INDIA EVERYWHERE

Written by Deepa Rajan
Rate this item
(0 votes)

Sometimes you have to travel long distances to find your roots

WHEN THIS KIND magazine contacted me for a column on Indians living abroad, little did they know that they would be chasing the proverbial nightmare.

Being from the same community as them (the journalist brigade that is) I know exactly what a pain I have been to them.

I have never been a fan of turning up late anywhere. In fact, I used to turn up five minutes early to the cinema hall and then miss the first 10 minutes because my friends would not be on time. Yet, now things are different. I turn up late or never turn up at all. I take ages to write an article that would have taken me an hour at most. I don’t bother about what I wear when I step out as opposed to being power-dressed like the editor I was in my previous job.

I also wake up to cuddles and the sweetest recitation of “ABCD” ever and enjoy watching Inside Out for the nth time with my little boy. Alex was born in Muscat, Oman, in 2014. I had completed nearly eight years as a resident of Oman by then. Yet, I never thought of myself as an NRI. How could I? Oman was full of Indians. I never felt like a foreigner, except for the inherent lack of language skills while negotiating taxis.

The first time I went back to India, I was heralded as an NRI and I did the shoulder shrug and mumbled something remotely funny, like “I travelled only two hours to get here. It could very well be the city next door.”

Yet, being an NRI is more, is it not? It is about travelling distances to find your roots. Oman was my first foreign destination and it gave me my entity as the NRI, who would forever miss India and seek it in packets of Maggi and Haldiram’s bhujia.

I met my husband, a British national, and got married while both of us were working there. Although we were from culturally stark backgrounds, Oman became our meeting ground. We were both new to the nuances of the Arab world and in some ways, it allowed us the luxury of learning things together.

Alex’s birth and then job changes for the husband meant I would have to leave Oman and travel to yet another destination that I would learn to call home in a few years time. I quit work and we moved to the UK, where summer is a mirage and weather is the most talked about subject after beer and curry. UK is yet another cultural upward climb for someone with the knees of an octogenarian and a new human being to look after.

Moreover, it was home for my husband and a new place for me. We weren’t equals in that sense anymore. I am in the process of learning the ropes on social etiquettes. As a cynical Indian journalist, I am not used to strangers smiling at me and nodding their head in an “I see you” hello on the streets. Yet, when a polite Briton makes eye contact with you and acknowledges you with the nod of the head, then it would only be considered rude not to nod in response. Thankfully, the words “thank you” and “sorry” have been with me forever, so it does save me some learning time. (The British like to say sorry for everything, even if it is not their fault!)

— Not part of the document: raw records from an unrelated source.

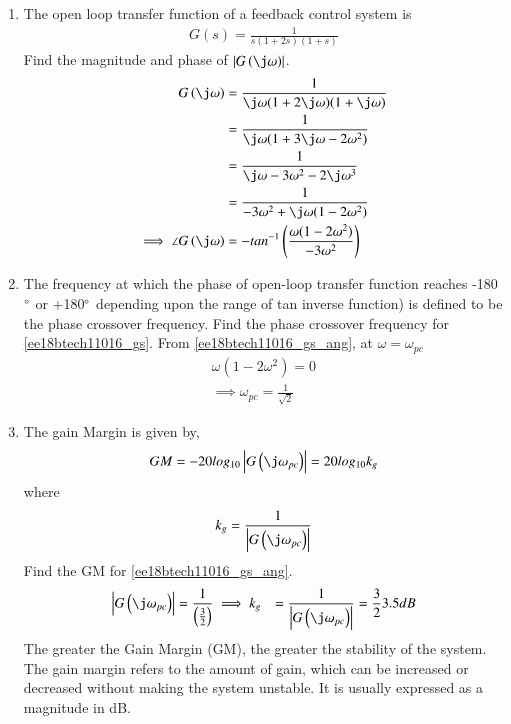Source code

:\begin{enumerate}[label=\thesection.\arabic*.,ref=\thesection.\theenumi]
\item The open loop transfer function of a feedback control system is  
\begin{align}
G(s) = \frac{1}{s(1+2s)(1+s)} 
\label{ee18btech11016_gs}
\end{align}
%
Find the magnitude and phase of $\abs{G\brak{\j\omega}}$.
\\
\solution
\begin{align}
G\brak{\j\omega} &= \frac{1}{\j\omega(1+2\j\omega)(1+\j\omega)} 
\\
 &= \frac{1}{\j\omega(1+3\j\omega-2\omega^2)}
\\
&=\frac{1}{\j\omega-3\omega^2-2\j\omega^3}
\\
 &= \frac{1}{-3\omega^2+\j\omega(1-2\omega^2)} 
\\
\implies \angle G\brak{\j\omega}&=- tan^{-1}\brak{\frac{\omega(1-2\omega^2)}{-3\omega^2}}
\label{ee18btech11016_gs_ang}
\end{align}
%
\item The frequency at which the phase of open-loop transfer function reaches -180$\degree$ or +180$\degree$ depending upon the range of tan inverse function) is defined to be the phase crossover frequency.  Find the phase crossover frequency for  \eqref{ee18btech11016_gs}.
\solution From \eqref{ee18btech11016_gs_ang}, at $\omega=\omega_{pc}$ 
\begin{align}
\omega(1-2\omega^2) = 0 
\\
\implies \omega_{pc} = \frac{1}{\sqrt{2}} 
\end{align}
\item The gain Margin is given by,
\begin{align}
GM = -20log_{10}\abs{G\brak{\j\omega_{pc}}} = 20log_{10}k_{g}
\end{align}
where 
\begin{align}
k_{g}=\frac{1}{\abs{G\brak{\j\omega_{pc}}}} 
\end{align}
%
Find the GM for \eqref{ee18btech11016_gs_ang}.
\\
\solution 
\begin{align}
\abs{G\brak{\j\omega_{pc}}} &= \frac{1}{\brak{\frac{3}{2}}}
\implies k_{g}&=\frac{1}{\abs{G\brak{\j\omega_{pc}}}} = \frac{3}{2}
3.5dB
\end{align}
The greater the Gain Margin (GM), the greater the stability of the system. The gain margin refers to the amount of gain, which can be increased or decreased without making the system unstable. It is usually expressed as a magnitude in dB.

\end{enumerate}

Apart from these tiny bridges to cross, I have realised that the UK is more India than India itself. More so in its love for the curry; the British have not just developed a taste for it, they have even “adopted” it and made it their own with culinary abandon. Indian food abounds, with curry and chips as the national dish. Asian faces pepper the crowds across malls and shopping outlets. Once you move down south (near London), you might as well have walked into Delhi or Bombay with its cosmopolitan outlook.

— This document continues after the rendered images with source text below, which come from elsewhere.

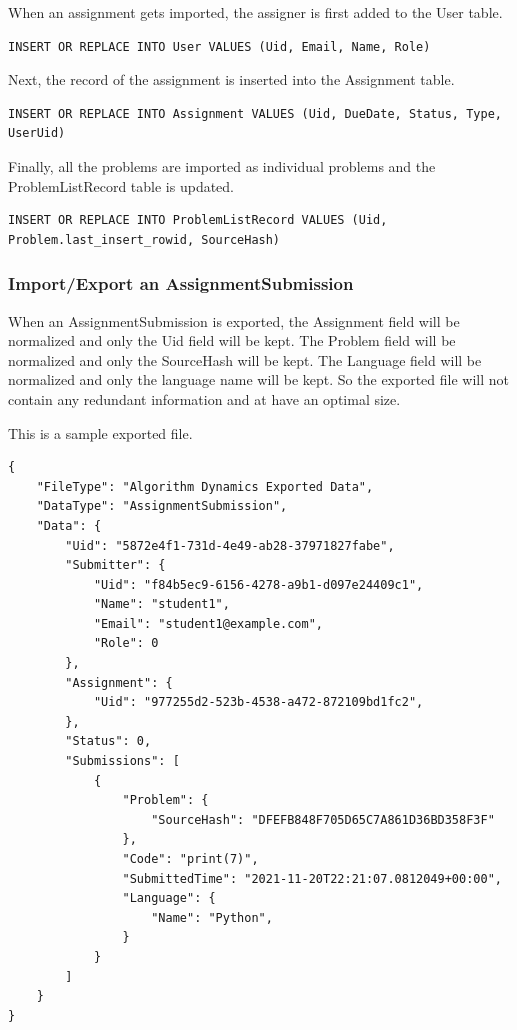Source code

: \documentclass[a4paper]{report}
\begin{document}
When an assignment gets imported, the assigner is first added to the User table.

\begin{verbatim}
INSERT OR REPLACE INTO User VALUES (Uid, Email, Name, Role)
\end{verbatim}

Next, the record of the assignment is inserted into the Assignment table.

\begin{verbatim}
INSERT OR REPLACE INTO Assignment VALUES (Uid, DueDate, Status, Type, UserUid)
\end{verbatim}

Finally, all the problems are imported as individual problems and the ProblemListRecord table is updated.

\begin{verbatim}
INSERT OR REPLACE INTO ProblemListRecord VALUES (Uid, Problem.last_insert_rowid, SourceHash)
\end{verbatim}

\subsubsection{Import/Export an AssignmentSubmission}

When an AssignmentSubmission is exported, the Assignment field will be normalized and only the Uid field will be kept. The Problem field will be normalized and only the SourceHash will be kept. The Language field will be normalized and only the language name will be kept. So the exported file will not contain any redundant information and at have an optimal size.

This is a sample exported file.

\begin{verbatim}
{
    "FileType": "Algorithm Dynamics Exported Data",
    "DataType": "AssignmentSubmission",
    "Data": {
        "Uid": "5872e4f1-731d-4e49-ab28-37971827fabe",
        "Submitter": {
            "Uid": "f84b5ec9-6156-4278-a9b1-d097e24409c1",
            "Name": "student1",
            "Email": "student1@example.com",
            "Role": 0
        },
        "Assignment": {
            "Uid": "977255d2-523b-4538-a472-872109bd1fc2",
        },
        "Status": 0,
        "Submissions": [
            {
                "Problem": {
                    "SourceHash": "DFEFB848F705D65C7A861D36BD358F3F"
                },
                "Code": "print(7)",
                "SubmittedTime": "2021-11-20T22:21:07.0812049+00:00",
                "Language": {
                    "Name": "Python",
                }
            }
        ]
    }
}
\end{verbatim}
\end{document}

I have been struggling to juggle motherhood, working from home and sundry other things. But, struggling to fit in, I am not. How can I not fit in? I have so much of my country around me: in shops, on streets, and in the culture. It allows me the comfort of knowing that my son will know his mother’s roots. As he grows older we will be able to celebrate Diwali and Christmas. I am looking forward to introducing Alex to the aromas of streets filled with samosa stalls and chaat. He is only 20- months-old now and already shares his mother’s love for all things spicy, so introducing him to Indian food as we Indians know, will be a delight. He won’t have to order the “blandest thing on the menu” wherever he goes.

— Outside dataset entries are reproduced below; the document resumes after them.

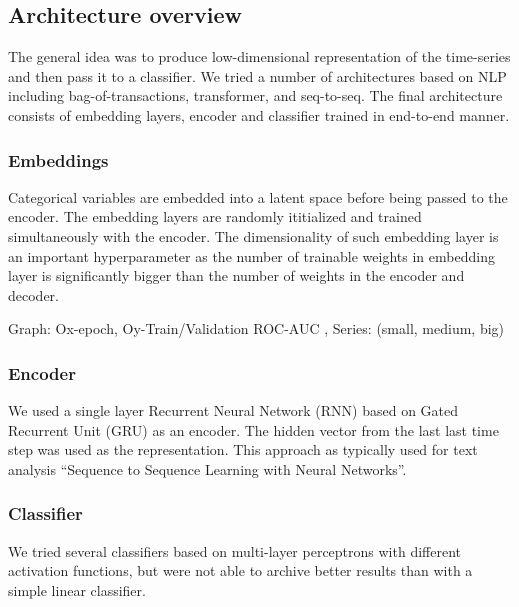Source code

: \documentclass{sigkddExp}
\begin{document}
\subsection{Architecture overview}
The general idea was to produce low-dimensional representation of the time-series and then pass it to a classifier. We tried a number of architectures based on NLP including bag-of-transactions, transformer, and seq-to-seq. 
The final architecture consists of embedding layers, encoder and classifier trained in end-to-end manner.

\subsubsection{Embeddings}

Categorical variables are embedded into a latent space before being passed to the encoder. The embedding layers are randomly ititialized and trained simultaneously with the encoder.
The dimensionality of such embedding layer is an important hyperparameter as the number of trainable weights in embedding layer is significantly bigger than the number of weights in the encoder and decoder.  

Graph: Ox-epoch, Oy-Train/Validation ROC-AUC , Series: (small, medium, big)

\subsubsection{Encoder}

We used a single layer Recurrent Neural Network (RNN) based on Gated Recurrent Unit (GRU)\cite{DBLP:journals/corr/ChoMGBSB14} as an encoder.  The hidden vector from the last last time step was used as the representation. This approach as typically used for text analysis “Sequence to Sequence Learning with Neural Networks”\cite{NIPS2014_5346}.

\subsubsection{Classifier}

We tried several classifiers based on multi-layer perceptrons with different activation functions, but were not able to archive better results than with a simple linear classifier.
\end{document}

He might develop an accent as he grows up but he will learn to talk three different Indian languages apart from English. And who knows, by then Hindi might become one of the languages of the UK. *wink*

A part of me does wonder if by settling for “India” in foreign lands, I am doing injustice to the India I grew up in. It calls for a boisterous debate with myself on whether this is a good thing or not. The jury is still out that one. However, one thing is for sure: “You can take an Indian out of India, but you cannot take India out of her.”